Prompt: Except for the pictures, write out all the records that follow exactly.

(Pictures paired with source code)
·····
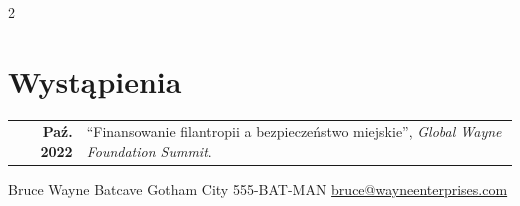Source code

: \documentclass[darkhipster]{simplehipstercv}
\newlength{\rightcolwidth}
\begin{document}
\begin{paracol}{2}
\begin{minipage}[t]{0.3\textwidth}
\section*{Wystąpienia}
\begin{tabular}{>{\footnotesize\bfseries}r >{\footnotesize}p{}}
    Paź. 2022 & ``Finansowanie filantropii a bezpieczeństwo miejskie'', \emph{Global Wayne Foundation Summit}.
\end{tabular}
\end{minipage}






\vfill{} %

\setlength{\parindent}{0pt}
\begin{minipage}[t]{\rightcolwidth}
\begin{center}\fontfamily{\sfdefault}\selectfont \color{black!70}
{\small Bruce Wayne  Batcave  Gotham City  555-BAT-MAN \newline{} \protect\url{bruce@wayneenterprises.com}
}
\end{center}
\end{minipage}

\end{paracol}
\end{document}
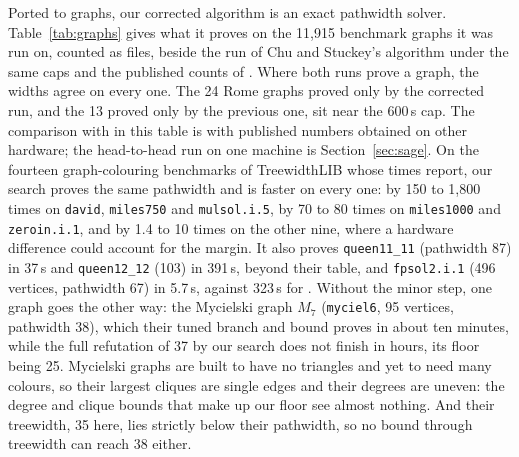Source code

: Ported to graphs, our corrected algorithm is an exact pathwidth solver. Table~\ref{tab:graphs} gives what it proves on the 11,915 benchmark graphs it was run on, counted as files, beside the run of Chu and Stuckey's
algorithm under the same caps and the published counts of
\citet{CoudertMazauricNisse2016}. Where both runs prove a graph, the widths
agree on every one. The 24 Rome graphs proved only by the corrected run, and the
13 proved only by the previous one, sit near the 600\,s cap. The comparison with
\citet{CoudertMazauricNisse2016} in this table is with published numbers obtained on other
hardware; the head-to-head run on one machine is Section~\ref{sec:sage}. On the fourteen graph-colouring benchmarks of TreewidthLIB whose times
\citet[Table~4]{CoudertMazauricNisse2016} report, our search proves the same
pathwidth and is faster on every one: by 150 to 1,800 times on \texttt{david},
\texttt{miles750} and \texttt{mulsol.i.5}, by 70 to 80 times on
\texttt{miles1000} and \texttt{zeroin.i.1}, and by 1.4 to 10 times on the
other nine, where a hardware difference could account for the margin. It also
proves \texttt{queen11\_11} (pathwidth 87) in 37\,s and \texttt{queen12\_12}
(103) in 391\,s, beyond their table, and \texttt{fpsol2.i.1} (496 vertices,
pathwidth 67) in 5.7\,s, against 323\,s for
\citet{KobayashiKomuroTamaki2014}. Without the minor step, one graph goes the other way: the Mycielski graph
$M_7$ (\texttt{myciel6}, 95 vertices, pathwidth 38), which their tuned branch
and bound proves in about ten minutes, while the full refutation of 37 by our
search does not finish in hours, its floor being 25. Mycielski graphs are
built to have no triangles and yet to need many colours, so their largest
cliques are single edges and their degrees are uneven: the degree and clique
bounds that make up our floor see almost nothing. And their treewidth, 35 here, lies strictly below their pathwidth, so no
bound through treewidth can reach 38 either.

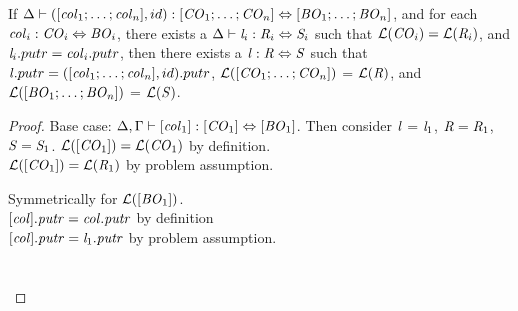 \begin{lemma}
\label{lem:id-dnf}
If $\Delta \vdash ([\mathit{col}_1 ; \ldots ; \mathit{col}_n],id) : [\mathit{CO}_1 ; \ldots ; \mathit{CO}_n] \Leftrightarrow [\mathit{BO}_1 ; \ldots ; \mathit{BO}_n]$,
and for each $\mathit{col}_i : \mathit{CO}_i \Leftrightarrow \mathit{BO}_i$,
there exists a $\Delta \vdash \mathit{l}_i : \mathit{R}_i \Leftrightarrow \mathit{S}_i$ such that
$\mathcal{L}(\mathit{CO}_i)=\mathcal{L}(\mathit{R}_i)$, and $\mathit{l}_i.putr = \mathit{col}_i.putr$,
then there exists a $\mathit{l} : \mathit{R} \Leftrightarrow \mathit{S}$ such that $\mathit{l}.putr = ([\mathit{col}_1 ; \ldots ; \mathit{col}_n],id).putr$, $\mathcal{L}([\mathit{CO}_1 ; \ldots ; \mathit{CO}_n])$ = $\mathcal{L}(\mathit{R})$,
and $\mathcal{L}([\mathit{BO}_1 ; \ldots ; \mathit{BO}_n])$ = $\mathcal{L}(\mathit{S})$.
\begin{proof}
Base case: $\Delta, \Gamma \vdash [\mathit{col}_1] : [\mathit{CO}_1] \Leftrightarrow [\mathit{BO}_1]$.  Then consider $\mathit{l}$ = $\mathit{l}_1$, $\mathit{R} = \mathit{R}_1$, $\mathit{S} = \mathit{S}_1$.
$\mathcal{L}([\mathit{CO}_1]) = \mathcal{L}(\mathit{CO}_1)$ by definition.\\
$\mathcal{L}([\mathit{CO}_1]) = \mathcal{L}(\mathit{R}_1)$ by problem assumption.

Symmetrically for $\mathcal{L}([\mathit{BO}_1])$.\\
$[\mathit{col}].\mathit{putr} = \mathit{col}.\mathit{putr}$ by definition\\
$[\mathit{col}].\mathit{putr} = \mathit{l}_1.\mathit{putr}$ by problem assumption.
\\\\\\




\end{proof}
\end{lemma}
·····
Written response:
Source code

: \documentclass[darkhipster]{simplehipstercv}
\newlength{\rightcolwidth}
\begin{document}
\begin{paracol}{2}
\begin{minipage}[t]{0.3\textwidth}
\section*{Wystąpienia}
\begin{tabular}{>{\footnotesize\bfseries}r >{\footnotesize}p{}}
    Paź. 2022 & ``Finansowanie filantropii a bezpieczeństwo miejskie'', \emph{Global Wayne Foundation Summit}.
\end{tabular}
\end{minipage}






\vfill{} %

\setlength{\parindent}{0pt}
\begin{minipage}[t]{\rightcolwidth}
\begin{center}\fontfamily{\sfdefault}\selectfont \color{black!70}
{\small Bruce Wayne  Batcave  Gotham City  555-BAT-MAN \newline{} \protect\url{bruce@wayneenterprises.com}
}
\end{center}
\end{minipage}

\end{paracol}
\end{document}
Source code

: Ported to graphs, our corrected algorithm is an exact pathwidth solver. Table~\ref{tab:graphs} gives what it proves on the 11,915 benchmark graphs it was run on, counted as files, beside the run of Chu and Stuckey's
algorithm under the same caps and the published counts of
\citet{CoudertMazauricNisse2016}. Where both runs prove a graph, the widths
agree on every one. The 24 Rome graphs proved only by the corrected run, and the
13 proved only by the previous one, sit near the 600\,s cap. The comparison with
\citet{CoudertMazauricNisse2016} in this table is with published numbers obtained on other
hardware; the head-to-head run on one machine is Section~\ref{sec:sage}. On the fourteen graph-colouring benchmarks of TreewidthLIB whose times
\citet[Table~4]{CoudertMazauricNisse2016} report, our search proves the same
pathwidth and is faster on every one: by 150 to 1,800 times on \texttt{david},
\texttt{miles750} and \texttt{mulsol.i.5}, by 70 to 80 times on
\texttt{miles1000} and \texttt{zeroin.i.1}, and by 1.4 to 10 times on the
other nine, where a hardware difference could account for the margin. It also
proves \texttt{queen11\_11} (pathwidth 87) in 37\,s and \texttt{queen12\_12}
(103) in 391\,s, beyond their table, and \texttt{fpsol2.i.1} (496 vertices,
pathwidth 67) in 5.7\,s, against 323\,s for
\citet{KobayashiKomuroTamaki2014}. Without the minor step, one graph goes the other way: the Mycielski graph
$M_7$ (\texttt{myciel6}, 95 vertices, pathwidth 38), which their tuned branch
and bound proves in about ten minutes, while the full refutation of 37 by our
search does not finish in hours, its floor being 25. Mycielski graphs are
built to have no triangles and yet to need many colours, so their largest
cliques are single edges and their degrees are uneven: the degree and clique
bounds that make up our floor see almost nothing. And their treewidth, 35 here, lies strictly below their pathwidth, so no
bound through treewidth can reach 38 either.

 \begin{lemma}
\label{lem:id-dnf}
If $\Delta \vdash ([\mathit{col}_1 ; \ldots ; \mathit{col}_n],id) : [\mathit{CO}_1 ; \ldots ; \mathit{CO}_n] \Leftrightarrow [\mathit{BO}_1 ; \ldots ; \mathit{BO}_n]$,
and for each $\mathit{col}_i : \mathit{CO}_i \Leftrightarrow \mathit{BO}_i$,
there exists a $\Delta \vdash \mathit{l}_i : \mathit{R}_i \Leftrightarrow \mathit{S}_i$ such that
$\mathcal{L}(\mathit{CO}_i)=\mathcal{L}(\mathit{R}_i)$, and $\mathit{l}_i.putr = \mathit{col}_i.putr$,
then there exists a $\mathit{l} : \mathit{R} \Leftrightarrow \mathit{S}$ such that $\mathit{l}.putr = ([\mathit{col}_1 ; \ldots ; \mathit{col}_n],id).putr$, $\mathcal{L}([\mathit{CO}_1 ; \ldots ; \mathit{CO}_n])$ = $\mathcal{L}(\mathit{R})$,
and $\mathcal{L}([\mathit{BO}_1 ; \ldots ; \mathit{BO}_n])$ = $\mathcal{L}(\mathit{S})$.
\begin{proof}
Base case: $\Delta, \Gamma \vdash [\mathit{col}_1] : [\mathit{CO}_1] \Leftrightarrow [\mathit{BO}_1]$.  Then consider $\mathit{l}$ = $\mathit{l}_1$, $\mathit{R} = \mathit{R}_1$, $\mathit{S} = \mathit{S}_1$.
$\mathcal{L}([\mathit{CO}_1]) = \mathcal{L}(\mathit{CO}_1)$ by definition.\\
$\mathcal{L}([\mathit{CO}_1]) = \mathcal{L}(\mathit{R}_1)$ by problem assumption.

Symmetrically for $\mathcal{L}([\mathit{BO}_1])$.\\
$[\mathit{col}].\mathit{putr} = \mathit{col}.\mathit{putr}$ by definition\\
$[\mathit{col}].\mathit{putr} = \mathit{l}_1.\mathit{putr}$ by problem assumption.
\\\\\\




\end{proof}
\end{lemma}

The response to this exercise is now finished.